◆ Exercise objective ◆
Every line below that holds "singolo" must be copied.
Content starts
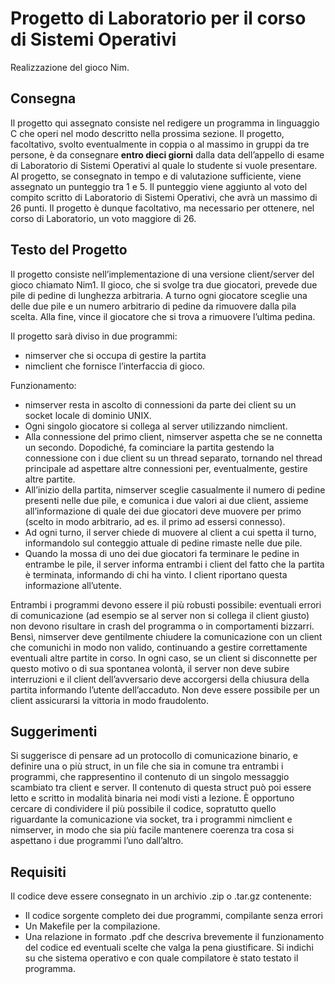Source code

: # Progetto di Laboratorio per il corso di Sistemi Operativi
Realizzazione del gioco Nim.

## Consegna
Il progetto qui assegnato consiste nel redigere un programma in linguaggio C che operi nel modo descritto nella prossima sezione.
Il progetto, facoltativo, svolto eventualmente in coppia o al massimo in gruppi da tre persone, è da consegnare **entro dieci giorni** dalla data dell’appello di esame di Laboratorio di Sistemi Operativi al quale lo studente si vuole presentare.
Al progetto, se consegnato in tempo e di valutazione sufficiente, viene assegnato un punteggio tra 1 e 5.
Il punteggio viene aggiunto al voto del compito scritto di Laboratorio di Sistemi Operativi, che avrà un massimo di 26 punti.
Il progetto è dunque facoltativo, ma necessario per ottenere, nel corso di Laboratorio, un voto maggiore di 26.

## Testo del Progetto
Il progetto consiste nell’implementazione di una versione client/server del gioco chiamato Nim1. Il gioco, che si svolge tra due giocatori, prevede due pile di pedine di lunghezza arbitraria. A turno ogni giocatore sceglie una delle due pile e un numero arbitrario di pedine da rimuovere dalla pila scelta. Alla fine, vince il giocatore che si trova a rimuovere l’ultima pedina. 

Il progetto sarà diviso in due programmi:
  * nimserver che si occupa di gestire la partita
  * nimclient che fornisce l’interfaccia di gioco.

Funzionamento:
- nimserver resta in ascolto di connessioni da parte dei client su un socket locale di dominio UNIX.
- Ogni singolo giocatore si collega al server utilizzando nimclient.
- Alla connessione del primo client, nimserver aspetta che se ne connetta un secondo. Dopodiché, fa cominciare la partita gestendo la connessione con i due client su un thread separato, tornando nel thread principale ad aspettare altre connessioni per, eventualmente, gestire altre partite.
- All’inizio della partita, nimserver sceglie casualmente il numero di pedine presenti nelle due pile, e comunica i due valori ai due client, assieme all’informazione di quale dei due giocatori deve muovere per primo (scelto in modo arbitrario, ad es. il primo ad essersi connesso).
- Ad ogni turno, il server chiede di muovere al client a cui spetta il turno, informandolo sul conteggio attuale di pedine rimaste nelle due pile.
- Quando la mossa di uno dei due giocatori fa terminare le pedine in entrambe le pile, il server informa entrambi i client del fatto che la partita è terminata, informando di chi ha vinto. I client riportano questa informazione all’utente.

Entrambi i programmi devono essere il più robusti possibile: eventuali errori di comunicazione (ad esempio se al server non si collega il client giusto) non devono risultare in crash del programma o in comportamenti bizzarri. Bensì, nimserver deve gentilmente chiudere la comunicazione con un client che comunichi in modo non valido, continuando a gestire correttamente eventuali altre partite in corso. In ogni caso, se un client si disconnette per questo motivo o di sua spontanea volontà, il server non deve subire interruzioni e il client dell’avversario deve accorgersi della chiusura della partita informando l’utente dell’accaduto. Non deve essere possibile per un client assicurarsi la vittoria in modo fraudolento.

## Suggerimenti
Si suggerisce di pensare ad un protocollo di comunicazione binario, e definire una o più struct, in un file che sia in comune tra entrambi i programmi, che rappresentino il contenuto di un singolo messaggio scambiato tra client e server. Il contenuto di questa struct può poi essere letto e scritto in modalità binaria nei modi visti a lezione.
È opportuno cercare di condividere il più possibile il codice, sopratutto quello riguardante la comunicazione via socket, tra i programmi nimclient e nimserver, in modo che sia più facile mantenere coerenza tra cosa si aspettano i due programmi l’uno dall’altro.

## Requisiti
Il codice deve essere consegnato in un archivio .zip o .tar.gz contenente:
- Il codice sorgente completo dei due programmi, compilante senza errori
- Un Makefile per la compilazione.
- Una relazione in formato .pdf che descriva brevemente il funzionamento del codice ed eventuali scelte che valga la pena giustificare. Si indichi su che sistema operativo e con quale compilatore è stato testato il programma.

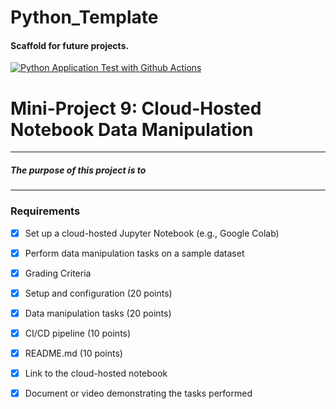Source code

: # Python_Template
#### Scaffold for future projects.
[![Python Application Test with Github Actions](https://github.com/lilah-duboff/scaffold/actions/workflows/main.yml/badge.svg)](https://github.com/lilah-duboff/scaffold/actions/workflows/main.yml)

# Mini-Project 9: Cloud-Hosted Notebook Data Manipulation
---
##### The purpose of this project is to
---
### Requirements
- [x] Set up a cloud-hosted Jupyter Notebook (e.g., Google Colab)
- [x] Perform data manipulation tasks on a sample dataset
- [x] Grading Criteria

- [x] Setup and configuration (20 points)
- [x] Data manipulation tasks (20 points)
- [x] CI/CD pipeline (10 points)
- [x] README.md (10 points)

- [x] Link to the cloud-hosted notebook
- [x] Document or video demonstrating the tasks performed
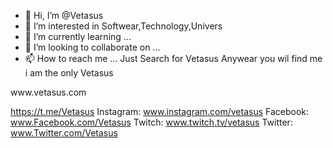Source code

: - 👋 Hi, I’m @Vetasus
- 👀 I’m interested in Softwear,Technology,Univers
- 🌱 I’m currently learning ...
- 💞️ I’m looking to collaborate on ...
- 📫 How to reach me ... Just Search for Vetasus Anywear you wil find me i am the only Vetasus

<!---
Vetasus/Vetasus is a ✨ special ✨ repository because its `README.md` (this file) appears on your GitHub profile.
You can click the Preview link to take a look at your changes.
---> www.vetasus.com

https://t.me/Vetasus
Instagram: www.instagram.com/vetasus
Facebook: www.Facebook.com/Vetasus
Twitch: www.twitch.tv/vetasus
Twitter: www.Twitter.com/Vetasus
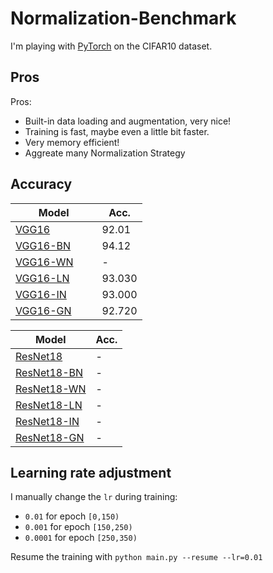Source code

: # Normalization-Benchmark
I'm playing with [PyTorch](http://pytorch.org/) on the CIFAR10 dataset.

## Pros
Pros:
- Built-in data loading and augmentation, very nice!
- Training is fast, maybe even a little bit faster.
- Very memory efficient!
- Aggreate many Normalization Strategy

## Accuracy
| Model             | Acc.        |
| ----------------- | ----------- |
| [VGG16](https://arxiv.org/abs/1409.1556)              | 92.01  |
| [VGG16-BN](https://arxiv.org/abs/1502.03167)          | 94.12  |
| [VGG16-WN](https://arxiv.org/abs/1602.07868)          | -      |
| [VGG16-LN](https://arxiv.org/abs/1607.06450)          | 93.030 |
| [VGG16-IN](https://arxiv.org/abs/1607.08022)          | 93.000 |
| [VGG16-GN](https://arxiv.org/abs/1803.08494)          | 92.720 |


| Model             | Acc.        |
| ----------------- | ----------- |
| [ResNet18](https://arxiv.org/abs/1512.03385)             | -      |
| [ResNet18-BN](https://arxiv.org/abs/1502.03167)          | -      |
| [ResNet18-WN](https://arxiv.org/abs/1602.07868)          | -      |
| [ResNet18-LN](https://arxiv.org/abs/1607.06450)          | -      |
| [ResNet18-IN](https://arxiv.org/abs/1607.08022)          | -      |
| [ResNet18-GN](https://arxiv.org/abs/1803.08494)          | -      |

## Learning rate adjustment
I manually change the `lr` during training:
- `0.01` for epoch `[0,150)`
- `0.001` for epoch `[150,250)`
- `0.0001` for epoch `[250,350)`

Resume the training with `python main.py --resume --lr=0.01`
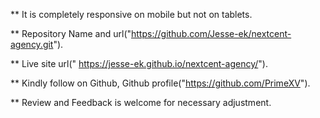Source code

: ** It is completely responsive on mobile but not on tablets.

** Repository Name and url("https://github.com/Jesse-ek/nextcent-agency.git").

** Live site url(" https://jesse-ek.github.io/nextcent-agency/").

** Kindly follow on Github, Github profile("https://github.com/PrimeXV").

** Review and Feedback is welcome for necessary adjustment.
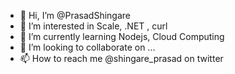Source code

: - 👋 Hi, I’m @PrasadShingare
- 👀 I’m interested in Scale, .NET , curl
- 🌱 I’m currently learning Nodejs, Cloud Computing 
- 💞️ I’m looking to collaborate on ...
- 📫 How to reach me @shingare_prasad on twitter 

<!---
PrasadShingare/PrasadShingare is a ✨ special ✨ repository because its `README.md` (this file) appears on your GitHub profile.
You can click the Preview link to take a look at your changes.
--->
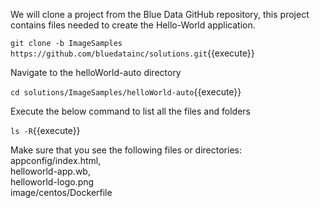 
We will clone a project from the Blue Data GitHub repository, this project contains files needed to create the Hello-World application.

`git clone -b ImageSamples https://github.com/bluedatainc/solutions.git`{{execute}}

Navigate to the helloWorld-auto directory

`cd solutions/ImageSamples/helloWorld-auto`{{execute}}

Execute the below command to list all the files and folders

`ls -R`{{execute}}

Make sure that you see the following files or directories:
appconfig/index.html,<br>
helloworld-app.wb,<br>
helloworld-logo.png<br> 
image/centos/Dockerfile 
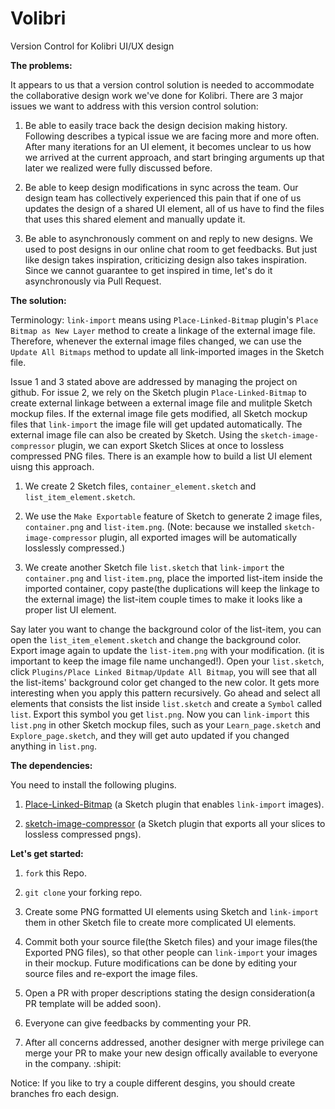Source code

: # Volibri
Version Control for Kolibri UI/UX design


**The problems:**

It appears to us that a version control solution is needed to accommodate the collaborative design work we've done for Kolibri.
There are 3 major issues we want to address with this version control solution:

1. Be able to easily trace back the design decision making history. Following describes a typical issue we are facing more and more often. After many iterations for an UI element, it becomes unclear to us how we arrived at the current approach, and start bringing arguments up that later we realized were fully discussed before.

2. Be able to keep design modifications in sync across the team. Our design team has collectively experienced this pain that if one of us updates the design of a shared UI element, all of us have to find the files that uses this shared element and manually update it.

3. Be able to asynchronously comment on and reply to new designs. We used to post designs in our online chat room to get feedbacks. But just like design takes inspiration, criticizing design also takes inspiration. Since we cannot guarantee to get inspired in time, let's do it asynchronously via Pull Request.

**The solution:**

Terminology: `link-import` means using `Place-Linked-Bitmap` plugin's `Place Bitmap as New Layer` method to create a linkage of the external image file. Therefore, whenever the external image files changed, we can use the `Update All Bitmaps` method to update all link-imported images in the Sketch file.

Issue 1 and 3 stated above are addressed by managing the project on github. 
For issue 2, we rely on the Sketch plugin `Place-Linked-Bitmap` to create external linkage between a external image file and mulitple Sketch mockup files. If the external image file gets modified, all Sketch mockup files that `link-import` the image file will get updated automatically. The external image file can also be created by Sketch. Using the `sketch-image-compressor` plugin, we can export Sketch Slices at once to lossless compressed PNG files.
There is an example how to build a list UI element uisng this approach.

1. We create 2 Sketch files, `container_element.sketch` and `list_item_element.sketch`.

2. We use the `Make Exportable` feature of Sketch to generate 2 image files, `container.png` and `list-item.png`. (Note: because we installed `sketch-image-compressor` plugin, all exported images will be automatically losslessly compressed.)

3. We create another Sketch file `list.sketch` that `link-import` the `container.png` and `list-item.png`, place the imported list-item inside the imported container, copy paste(the duplications will keep the linkage to the external image) the list-item couple times to make it looks like a proper list UI element.

Say later you want to change the background color of the list-item, you can open the `list_item_element.sketch` and change the background color. Export image again to update the `list-item.png` with your modification. (it is important to keep the image file name unchanged!). Open your `list.sketch`, click `Plugins/Place Linked Bitmap/Update All Bitmap`, you will see that all the list-items' background color get changed to the new color.
It gets more interesting when you apply this pattern recursively. Go ahead and select all elements that consists the list inside `list.sketch` and create a `Symbol` called `list`. Export this symbol you get `list.png`. Now you can `link-import` this `list.png` in other Sketch mockup files, such as your `Learn_page.sketch` and `Explore_page.sketch`, and they will get auto updated if you changed anything in `list.png`.

**The dependencies:**

You need to install the following plugins.

1. [Place-Linked-Bitmap](https://github.com/frankko/Place-Linked-Bitmap) (a Sketch plugin that enables `link-import` images).

2. [sketch-image-compressor](https://github.com/BohemianCoding/sketch-image-compressor) (a Sketch plugin that exports all your slices to lossless compressed pngs).

**Let's get started:**

1. `fork` this Repo.

2. `git clone` your forking repo.

3. Create some PNG formatted UI elements using Sketch and `link-import` them in other Sketch file to create more complicated UI elements.

4. Commit both your source file(the Sketch files) and your image files(the Exported PNG files), so that other people can `link-import` your images in their mockup. Future modifications can be done by editing your source files and re-export the image files.

5. Open a PR with proper descriptions stating the design consideration(a PR template will be added soon).

6. Everyone can give feedbacks by commenting your PR.

7. After all concerns addressed, another designer with merge privilege can merge your PR to make your new design offically available to everyone in the company. :shipit:

Notice: If you like to try a couple different desgins, you should create branches fro each design.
Content ends
◆ Response below ◆
- Ogni singolo giocatore si collega al server utilizzando nimclient.
Si suggerisce di pensare ad un protocollo di comunicazione binario, e definire una o più struct, in un file che sia in comune tra entrambi i programmi, che rappresentino il contenuto di un singolo messaggio scambiato tra client e server. Il contenuto di questa struct può poi essere letto e scritto in modalità binaria nei modi visti a lezione.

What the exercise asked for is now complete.